**Instructions for the task**: Where the records below show the word "parser" in a line, please copy that line.

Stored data
########

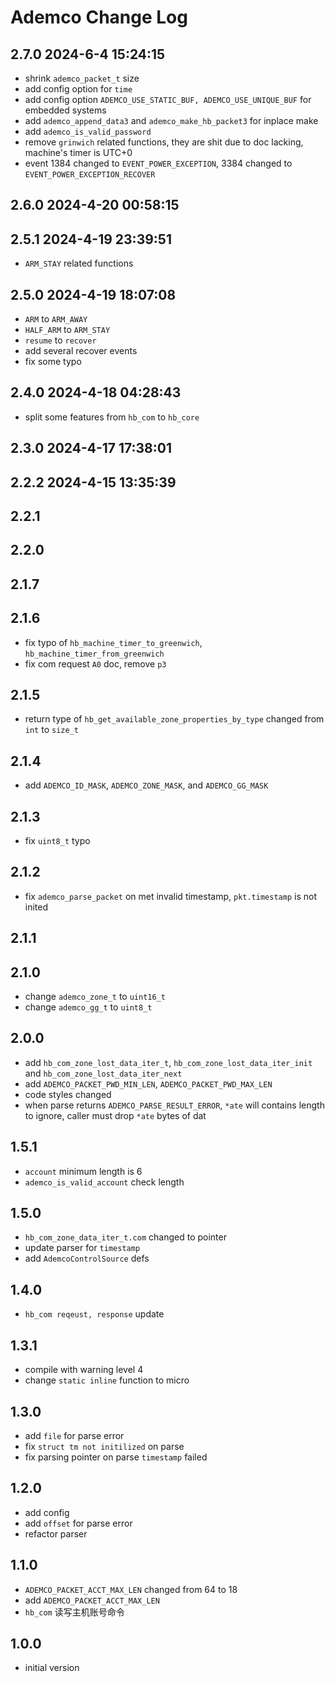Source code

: # Ademco Change Log


## 2.7.0 2024-6-4 15:24:15

- shrink `ademco_packet_t` size
- add config option for `time`
- add config option `ADEMCO_USE_STATIC_BUF, ADEMCO_USE_UNIQUE_BUF` for embedded systems
- add `ademco_append_data3` and `ademco_make_hb_packet3` for inplace make
- add `ademco_is_valid_password`
- remove `grinwich` related functions, they are shit due to doc lacking, machine's timer is UTC+0
- event 1384 changed to `EVENT_POWER_EXCEPTION`, 3384 changed to `EVENT_POWER_EXCEPTION_RECOVER`


## 2.6.0 2024-4-20 00:58:15



## 2.5.1 2024-4-19 23:39:51

- `ARM_STAY` related functions


## 2.5.0 2024-4-19 18:07:08

- `ARM` to `ARM_AWAY`
- `HALF_ARM` to `ARM_STAY`
- `resume` to `recover`
- add several recover events
- fix some typo


## 2.4.0 2024-4-18 04:28:43

- split some features from `hb_com` to `hb_core`


## 2.3.0 2024-4-17 17:38:01



## 2.2.2 2024-4-15 13:35:39



## 2.2.1



## 2.2.0



## 2.1.7



## 2.1.6

- fix typo of `hb_machine_timer_to_greenwich`, `hb_machine_timer_from_greenwich`
- fix com request `A0` doc, remove `p3`


## 2.1.5

- return type of `hb_get_available_zone_properties_by_type` changed from `int` to `size_t`


## 2.1.4

- add `ADEMCO_ID_MASK`, `ADEMCO_ZONE_MASK`, and `ADEMCO_GG_MASK`


## 2.1.3

- fix `uint8_t` typo


## 2.1.2

- fix `ademco_parse_packet` on met invalid timestamp, `pkt.timestamp` is not inited


## 2.1.1



## 2.1.0

- change `ademco_zone_t` to `uint16_t`
- change `ademco_gg_t` to `uint8_t`


## 2.0.0

- add `hb_com_zone_lost_data_iter_t`, `hb_com_zone_lost_data_iter_init` and `hb_com_zone_lost_data_iter_next`
- add `ADEMCO_PACKET_PWD_MIN_LEN`, `ADEMCO_PACKET_PWD_MAX_LEN`
- code styles changed
- when parse returns `ADEMCO_PARSE_RESULT_ERROR`, `*ate` will contains length to ignore, caller must drop `*ate` bytes of dat


## 1.5.1

- `account` minimum length is 6
- `ademco_is_valid_account` check length


## 1.5.0

- `hb_com_zone_data_iter_t.com` changed to pointer
- update parser for `timestamp`
- add `AdemcoControlSource` defs


## 1.4.0

- `hb_com reqeust, response` update


## 1.3.1

- compile with warning level 4
- change `static inline` function to micro


## 1.3.0

- add `file` for parse error
- fix `struct tm not initilized` on parse
- fix parsing pointer on parse `timestamp` failed


## 1.2.0

- add config
- add `offset` for parse error
- refactor parser


## 1.1.0

- `ADEMCO_PACKET_ACCT_MAX_LEN` changed from 64 to 18
- add `ADEMCO_PACKET_ACCT_MAX_LEN`
- `hb_com` 读写主机账号命令


## 1.0.0

- initial version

########

**Task answer**:
- update parser for `timestamp`
- refactor parser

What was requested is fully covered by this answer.